When I began to write my book The Education of Portia, I did a considerable amount of research on education of girls in Regency England. I read about governesses, dame schools, visiting masters, and boarding schools. I read about good schools with solid curricula and schools that taught only the trifling accomplishments that society required.

One thing that struck me however was the quantity of books--we would call them textbooks--that were available to teachers who really wanted to impart knowledge to their students. I like to think they are the books Portia Crossmichael, the headmistress of the Mansion House Establishment for Young Ladies, would have used. In fact, I had hoped to be able to slip in some of the remarkable titles in my writing of the story, but in the end, I couldn't do that. And I'm glad I didn't!
Mansion House Establishment for Young Ladies - Est. 1802

Nevertheless the books are worth considering. In the halls of Eton and Harrow, the classics were nearly all that was taught. In the broader world, and particularly in the Dissenting Academies, more subjects were pursued, and there were books to work from in every area, some specifically written for young ladies.

John Greig is a name that frequently appears as a writer of such textbooks; he is described as "a Private Teacher of Writing, Geography and practical Mathematics". The titles of his books are a joy in themselves:

The Young Ladies' New Guide to Arithmetic; being a short and useful Selection; containing, besides the common and necessary Rules, the Application of each Rule, by a Variety of practical Questions, chiefly domestic Affairs; together with the Method of making out Bills of Parcels, Book Debts, Receipts, etc. etc. -- For the Use of Ladies Schools and private Teachers.
Another of his titles goes into even greater detail:
An Introduction to the Use of the Globes, for Youth of both Sexes; particularly designed for Schools and private Teachers.
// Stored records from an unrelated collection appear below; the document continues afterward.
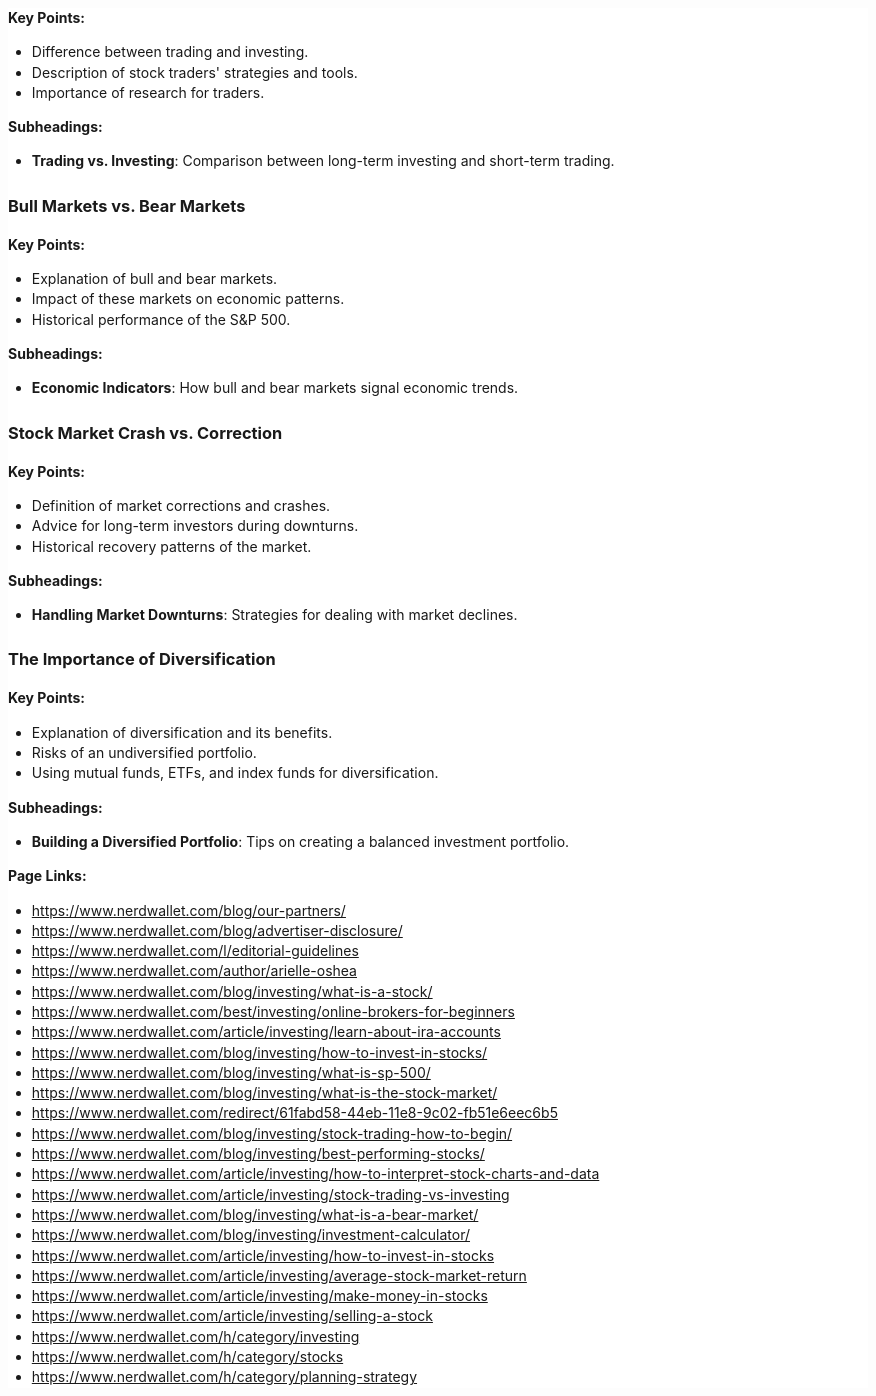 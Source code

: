 **Key Points:**
- Difference between trading and investing.
- Description of stock traders' strategies and tools.
- Importance of research for traders.

**Subheadings:**
- **Trading vs. Investing**: Comparison between long-term investing and short-term trading.

### Bull Markets vs. Bear Markets

**Key Points:**
- Explanation of bull and bear markets.
- Impact of these markets on economic patterns.
- Historical performance of the S&P 500.

**Subheadings:**
- **Economic Indicators**: How bull and bear markets signal economic trends.

### Stock Market Crash vs. Correction

**Key Points:**
- Definition of market corrections and crashes.
- Advice for long-term investors during downturns.
- Historical recovery patterns of the market.

**Subheadings:**
- **Handling Market Downturns**: Strategies for dealing with market declines.

### The Importance of Diversification

**Key Points:**
- Explanation of diversification and its benefits.
- Risks of an undiversified portfolio.
- Using mutual funds, ETFs, and index funds for diversification.

**Subheadings:**
- **Building a Diversified Portfolio**: Tips on creating a balanced investment portfolio.

**Page Links:**
- https://www.nerdwallet.com/blog/our-partners/
- https://www.nerdwallet.com/blog/advertiser-disclosure/
- https://www.nerdwallet.com/l/editorial-guidelines
- https://www.nerdwallet.com/author/arielle-oshea
- https://www.nerdwallet.com/blog/investing/what-is-a-stock/
- https://www.nerdwallet.com/best/investing/online-brokers-for-beginners
- https://www.nerdwallet.com/article/investing/learn-about-ira-accounts
- https://www.nerdwallet.com/blog/investing/how-to-invest-in-stocks/
- https://www.nerdwallet.com/blog/investing/what-is-sp-500/
- https://www.nerdwallet.com/blog/investing/what-is-the-stock-market/
- https://www.nerdwallet.com/redirect/61fabd58-44eb-11e8-9c02-fb51e6eec6b5
- https://www.nerdwallet.com/blog/investing/stock-trading-how-to-begin/
- https://www.nerdwallet.com/blog/investing/best-performing-stocks/
- https://www.nerdwallet.com/article/investing/how-to-interpret-stock-charts-and-data
- https://www.nerdwallet.com/article/investing/stock-trading-vs-investing
- https://www.nerdwallet.com/blog/investing/what-is-a-bear-market/
- https://www.nerdwallet.com/blog/investing/investment-calculator/
- https://www.nerdwallet.com/article/investing/how-to-invest-in-stocks
- https://www.nerdwallet.com/article/investing/average-stock-market-return
- https://www.nerdwallet.com/article/investing/make-money-in-stocks
- https://www.nerdwallet.com/article/investing/selling-a-stock
- https://www.nerdwallet.com/h/category/investing
- https://www.nerdwallet.com/h/category/stocks
- https://www.nerdwallet.com/h/category/planning-strategy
Containing Definitions and Problems in Geometry; the stereographic Projection of the Sphere; the Rise and Progress of Geography and Astronomy; the Description of the principal Lines on the Globes, with the Application of them by Forty-six Problems on the Terrestrial , and Twenty-two on the Celestial, with the Use of the Analemma and sliding Hour-Circle, selected with Particular Attention; likewise a Representation and Epitome of the Solar System, Armillary Sphere, Comets, fixed Stars, Constellations, etc. To which is added, a Variety of curious, entertaining and useful Paradoxes; with some Questions and Answers by Way of Application.
 Both of these titles were listed in The British Critic of 1805, and seemed still to be in publication fifty years later. That is one noticeable feature of these texts, they were reprinted in multiple editions over long periods. Some had first appeared in the late 1700's, and were still in print more than seventy years later.
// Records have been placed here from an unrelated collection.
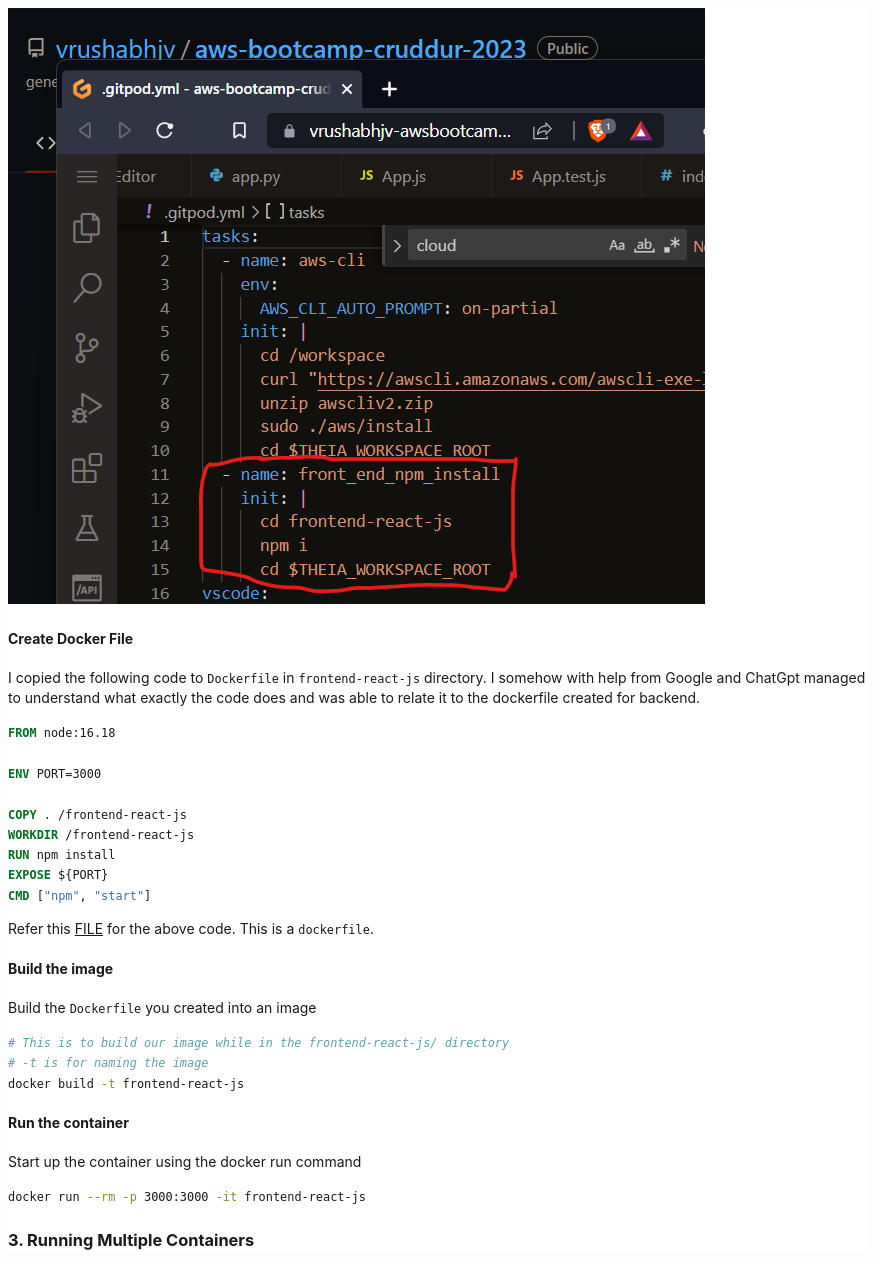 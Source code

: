 ![NPM install in Gitpod.yml file proof](assets/Frontend-npn-install-in-gitpod.yml_file.png)

#### Create Docker File
I copied the following code to `Dockerfile` in `frontend-react-js` directory. I somehow with help from Google and ChatGpt managed to understand what exactly the code does and was able to relate it to the dockerfile created for backend.
```dockerfile
FROM node:16.18

ENV PORT=3000

COPY . /frontend-react-js
WORKDIR /frontend-react-js
RUN npm install
EXPOSE ${PORT}
CMD ["npm", "start"]
```
Refer this [FILE](https://github.com/vrushabhjv/aws-bootcamp-cruddur-2023/blob/main/frontend-react-js/Dockerfile) for the above code. This is a `dockerfile`.

#### Build the image
Build the `Dockerfile` you created into an image 
```bash
# This is to build our image while in the frontend-react-js/ directory
# -t is for naming the image 
docker build -t frontend-react-js
```
#### Run the container
Start up the container using the docker run command 
```bash
docker run --rm -p 3000:3000 -it frontend-react-js
```
### 3. Running Multiple Containers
John Walker's "Elements of Geography and of Natural and Civil History" comprised of nine sections, all detailed on the title page, was first published in 1788. Portions of it were in use in "The new Pocket Cyclopedaedia" in 1813, and it was still around in 1850 when John Worcester referenced it.

Every topic was covered:

"The New London Letter Writer: containing various forms of epistolary correspondence in love, friendship, business, etc." by Samuel Johnson

"The New and Complete History of England, from the Invasion of Julius Caesar to the Peace of Paris, 1814, in Question and Answer" by Charles Lowndes

"A Grammar of Chemistry, wherein the Principles of the science are familiarized by a variety of easy and entertaining Experiments..." by the Rev. D. Blair (a pseudonym of Sir Richard Phillips)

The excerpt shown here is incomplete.